男人的力道很重,方忱骨头被攥得发痛,刺痛袭来,他忍着没出声,可心下早就慌了。

可哪怕方忱找了无数的借口,比如给陈凌破脏水,说是他欺骗背叛和辜负了他,他只是气不过,所以找陈凌出来,就是想简单地给他一点教训,并不打算做别的,哪怕脫了对方的衣服,但他没想过去睡他。

他就是吓唬陈凌,真不会做别的。

然而这种话,能骗到别人,却多半骗不了闫震,何况他如果说谎,被戳穿不过是时间的问题,一旦闫震去查一下,都可以查出来,到底是谁背叛伤害了谁。

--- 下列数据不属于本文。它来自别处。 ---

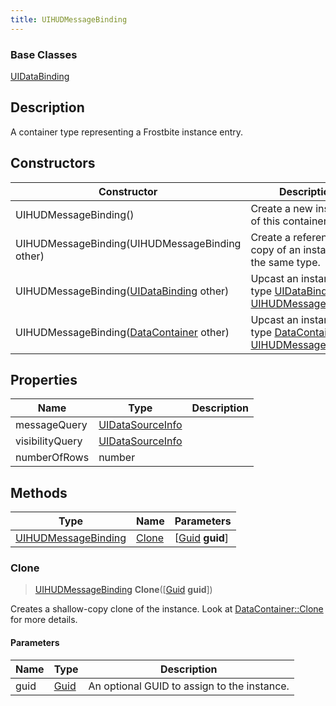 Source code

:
 ```yaml
---
title: UIHUDMessageBinding
---
```

### Base Classes

[UIDataBinding](/vext/ref/fb/uidatabinding/)

## Description

A container type representing a Frostbite instance entry.

## Constructors

| Constructor                                                                    | Description                                                                                                                   |
| ------------------------------------------------------------------------------ | ----------------------------------------------------------------------------------------------------------------------------- |
| UIHUDMessageBinding()                                                          | Create a new instance of this container type.                                                                                 |
| UIHUDMessageBinding(UIHUDMessageBinding other)                                 | Create a reference copy of an instance of the same type.                                                                      |
| UIHUDMessageBinding([UIDataBinding](/vext/ref/fb/uidatabinding/) other)                      | Upcast an instance of type [UIDataBinding](/vext/ref/fb/uidatabinding/) to [UIHUDMessageBinding](/vext/ref/fb/uihudmessagebinding/).                      |
| UIHUDMessageBinding([DataContainer](/vext/ref/shared/class/datacontainer) other) | Upcast an instance of type [DataContainer](/vext/ref/shared/class/datacontainer) to [UIHUDMessageBinding](/vext/ref/fb/uihudmessagebinding/). |

## Properties

| Name            | Type                                 | Description |
| --------------- | ------------------------------------ | ----------- |
| messageQuery    | [UIDataSourceInfo](/vext/ref/fb/uidatasourceinfo/) |             |
| visibilityQuery | [UIDataSourceInfo](/vext/ref/fb/uidatasourceinfo/) |             |
| numberOfRows    | number                               |             |

## Methods

| Type                                       | Name            | Parameters                                     |
| ------------------------------------------ | --------------- | ---------------------------------------------- |
| [UIHUDMessageBinding](/vext/ref/fb/uihudmessagebinding/) | [Clone](#clone) | \[[Guid](/vext/ref/shared/class/guid) **guid**\] |

### Clone

> [UIHUDMessageBinding](/vext/ref/fb/uihudmessagebinding/) **Clone**(\[[Guid](/vext/ref/shared/class/guid) **guid**\])

Creates a shallow-copy clone of the instance. Look at [DataContainer::Clone](/vext/ref/shared/class/datacontainer#clone) for more details.

#### Parameters

| Name | Type         | Description                                 |
| ---- | ------------ | ------------------------------------------- |
| guid | [Guid](/vext/ref/shared/class/guid/) | An optional GUID to assign to the instance. |
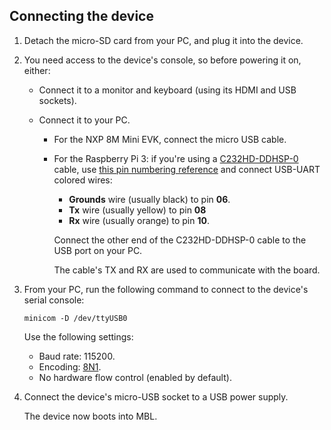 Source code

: ## Connecting the device

1. Detach the micro-SD card from your PC, and plug it into the device.
1. You need access to the device's console, so before powering it on, either:

    * Connect it to a monitor and keyboard (using its HDMI and USB sockets).<!--can you do that with the NXP, or only with the RPi3?--><!--how does connecting it to its own monitor and keyboard help me access it from my PC?-->
    * Connect it to your PC.

        * For the NXP 8M Mini EVK, connect the micro USB cable.

        * For the Raspberry Pi 3: if you're using a [C232HD-DDHSP-0](http://www.ftdichip.com/Support/Documents/DataSheets/Cables/DS_C232HD_UART_CABLE.pdf) cable, use [this pin numbering reference](https://www.element14.com/community/servlet/JiveServlet/previewBody/73950-102-10-339300/pi3_gpio.png) and connect USB-UART colored wires:
           * **Grounds** wire (usually black) to pin **06**.
           * **Tx** wire (usually yellow) to pin **08**
           * **Rx** wire (usually orange) to pin **10**.

           Connect the other end of the C232HD-DDHSP-0 cable to the USB port on your PC.

           The cable's TX and RX are used to communicate with the board.

1. From your PC, run the following command to connect to the device's serial console:

    ```
    minicom -D /dev/ttyUSB0
    ```

    Use the following settings:

    * Baud rate: 115200.
    * Encoding: [8N1](https://en.wikipedia.org/wiki/8-N-1).
    * No hardware flow control (enabled by default).

1. Connect the device's micro-USB socket to a USB power supply.<!--is this just for RPi3, or also for the NXP?-->

    The device now boots into MBL.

与其编造谎言,然后为了圆谎,再找更多的借口,到不如他保持沉默比较好。

毕竟说多错多,不如就什么都别说。

且就方忱的猜测,如果闫震真要拧断他的手,他真气愤到那个地步,都不用问他的意思,直接弄断就行。

闫震没这么做,足以表明他是惹怒到了他,可还没到一点都不可转圜的余地。

“不说话吗?”

闫震捏着方忱的手,把人给拉到怀里,天知道他在门打开那会看到床'上两个人是什么样的感觉,愤怒?

是真的有愤怒,难以体会到的情绪,就这么不期然地出现了,而在愤怒之余,闫震依旧还有理智存在,他从小到大最引以为傲的就是他的理智了。

他从未失控过,连思想情绪的失控都没有过。

便是在某天得知到他的出生,他是怎么存在的那件事,他都只是当别人的故事来听。